Harare – A new study under the auspices of the World Health Organisation says youths in Southern Africa consume more alcohol than their peers in the rest of the continent.
The study by Florence Baingana and Chidinma Opoko establishes that 15 to 19-year-olds in SADC drink hardest, with young people in Zambia accounting for the highest number of underage imbibers.
Forty three percent of adolescents between the age of 13 and 15 in Zambia consume alcohol, followed by Benin at 39.3 percent, Namibia at 23.5 and Botswana at 20.6.
Zimbabwe leads in the heavy episodic drinking among 15 to 19-year-olds.
Heavy episodic drinking is when the proportion of drinkers above the age of 15 consume at least 60 grammes of pure alcohol on at least one occasion every 30 days. Sixty grams of pure alcohol corresponds approximately to six standard alcoholic drinks.
Zimbabwe has 70.7 males per 1,000 within the age group admitting to heavy episodic drinking, while 40.1 per 1,000 women were also recorded under this grim statistic.
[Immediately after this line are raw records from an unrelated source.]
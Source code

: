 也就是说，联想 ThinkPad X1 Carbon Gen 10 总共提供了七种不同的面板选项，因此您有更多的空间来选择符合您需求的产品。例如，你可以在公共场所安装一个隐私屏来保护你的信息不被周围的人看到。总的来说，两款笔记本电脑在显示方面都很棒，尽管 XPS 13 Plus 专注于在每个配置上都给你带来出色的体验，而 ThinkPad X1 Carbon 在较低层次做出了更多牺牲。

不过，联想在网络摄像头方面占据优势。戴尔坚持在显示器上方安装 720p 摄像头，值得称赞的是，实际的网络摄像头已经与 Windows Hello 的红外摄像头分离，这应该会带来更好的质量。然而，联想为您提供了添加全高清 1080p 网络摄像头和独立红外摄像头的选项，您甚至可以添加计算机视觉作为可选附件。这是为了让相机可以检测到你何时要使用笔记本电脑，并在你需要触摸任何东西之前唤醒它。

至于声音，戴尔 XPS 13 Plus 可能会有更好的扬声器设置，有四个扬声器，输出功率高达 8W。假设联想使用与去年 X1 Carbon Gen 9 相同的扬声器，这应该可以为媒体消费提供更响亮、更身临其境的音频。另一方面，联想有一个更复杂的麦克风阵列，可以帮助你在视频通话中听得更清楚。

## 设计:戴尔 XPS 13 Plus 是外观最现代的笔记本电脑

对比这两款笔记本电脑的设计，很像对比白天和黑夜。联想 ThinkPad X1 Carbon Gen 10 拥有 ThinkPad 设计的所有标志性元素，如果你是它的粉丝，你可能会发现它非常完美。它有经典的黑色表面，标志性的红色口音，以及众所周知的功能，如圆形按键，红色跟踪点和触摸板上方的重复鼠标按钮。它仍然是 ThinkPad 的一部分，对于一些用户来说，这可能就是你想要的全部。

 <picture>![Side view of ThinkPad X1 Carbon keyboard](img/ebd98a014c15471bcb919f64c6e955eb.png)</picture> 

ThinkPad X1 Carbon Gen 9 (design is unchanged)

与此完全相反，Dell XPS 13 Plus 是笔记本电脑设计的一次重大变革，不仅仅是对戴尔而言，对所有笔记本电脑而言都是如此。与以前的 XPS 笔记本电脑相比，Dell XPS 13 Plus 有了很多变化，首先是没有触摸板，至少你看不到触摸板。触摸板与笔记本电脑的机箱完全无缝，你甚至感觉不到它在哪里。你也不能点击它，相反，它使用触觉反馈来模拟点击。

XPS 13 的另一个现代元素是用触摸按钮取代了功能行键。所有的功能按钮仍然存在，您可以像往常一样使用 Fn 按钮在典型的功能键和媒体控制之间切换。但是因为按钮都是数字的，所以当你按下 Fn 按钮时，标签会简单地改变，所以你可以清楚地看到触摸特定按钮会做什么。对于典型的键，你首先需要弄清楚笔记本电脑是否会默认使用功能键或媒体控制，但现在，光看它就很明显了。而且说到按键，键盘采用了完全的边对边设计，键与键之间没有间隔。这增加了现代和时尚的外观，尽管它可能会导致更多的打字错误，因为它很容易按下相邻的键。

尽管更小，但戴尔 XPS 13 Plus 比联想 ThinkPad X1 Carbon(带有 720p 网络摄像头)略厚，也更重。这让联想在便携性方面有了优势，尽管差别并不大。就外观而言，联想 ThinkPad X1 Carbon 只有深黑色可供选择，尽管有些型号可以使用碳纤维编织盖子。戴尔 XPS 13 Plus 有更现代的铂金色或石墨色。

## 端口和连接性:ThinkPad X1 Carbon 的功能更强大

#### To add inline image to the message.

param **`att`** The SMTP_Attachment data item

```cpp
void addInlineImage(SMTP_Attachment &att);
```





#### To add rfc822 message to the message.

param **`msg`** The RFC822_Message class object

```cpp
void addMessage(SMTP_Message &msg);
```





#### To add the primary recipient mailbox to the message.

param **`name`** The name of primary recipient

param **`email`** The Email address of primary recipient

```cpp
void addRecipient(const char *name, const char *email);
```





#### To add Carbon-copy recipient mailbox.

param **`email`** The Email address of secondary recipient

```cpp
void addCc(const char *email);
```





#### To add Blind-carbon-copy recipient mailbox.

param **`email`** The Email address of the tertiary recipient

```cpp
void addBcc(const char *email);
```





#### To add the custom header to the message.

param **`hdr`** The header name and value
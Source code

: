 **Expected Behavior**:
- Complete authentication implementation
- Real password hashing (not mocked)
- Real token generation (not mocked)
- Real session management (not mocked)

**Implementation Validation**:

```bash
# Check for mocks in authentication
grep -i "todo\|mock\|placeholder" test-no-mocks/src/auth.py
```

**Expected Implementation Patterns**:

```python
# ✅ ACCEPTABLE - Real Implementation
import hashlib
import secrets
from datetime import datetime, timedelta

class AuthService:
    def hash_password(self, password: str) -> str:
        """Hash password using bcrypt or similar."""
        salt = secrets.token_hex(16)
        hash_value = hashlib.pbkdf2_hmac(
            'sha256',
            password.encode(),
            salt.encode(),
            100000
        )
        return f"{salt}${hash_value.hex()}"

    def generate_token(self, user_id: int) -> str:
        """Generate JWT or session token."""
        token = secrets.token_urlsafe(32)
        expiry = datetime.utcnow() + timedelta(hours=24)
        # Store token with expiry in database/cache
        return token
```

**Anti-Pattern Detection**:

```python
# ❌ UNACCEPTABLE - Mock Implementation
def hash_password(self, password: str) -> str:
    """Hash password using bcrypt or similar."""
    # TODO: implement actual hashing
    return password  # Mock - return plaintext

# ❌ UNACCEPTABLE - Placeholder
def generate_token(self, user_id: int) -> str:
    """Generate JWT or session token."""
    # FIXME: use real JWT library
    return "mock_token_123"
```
Following Zimbabwe in this regard is Zambia (64.1 for males and 32.9 for females).
Such statistics point to the existence of a big alcohol problem in Southern Africa.
The Baingana-Opoko paper urges authorities to implement policies that ensure children cannot buy alcohol whether physically or online.
Speaking to The Southern Times, Mr Tungamirai Zimondi, the executive director of Youth against Alcoholism and Drug Dependency in Zimbabwe, said there was need for a collective approach in the region to contain the situation before it go out of hand.
“There is a deliberate attempt by the global alcohol industry to expand into Africa since there are weak regulations as compared to the Western world and the young population is attractive to them for their long term profit goals,” said Mr Zimondi.
Calls have been increasing for Africa –including SADC- to revise and harmonise alcohol restrictions.
Article 6 of the SADC Protocol on Finance and Investment requires member states to collectively explore areas of possible co-ordination for policy formulation and administration in respect of taxes on tobacco products and alcoholic beverages, among other items.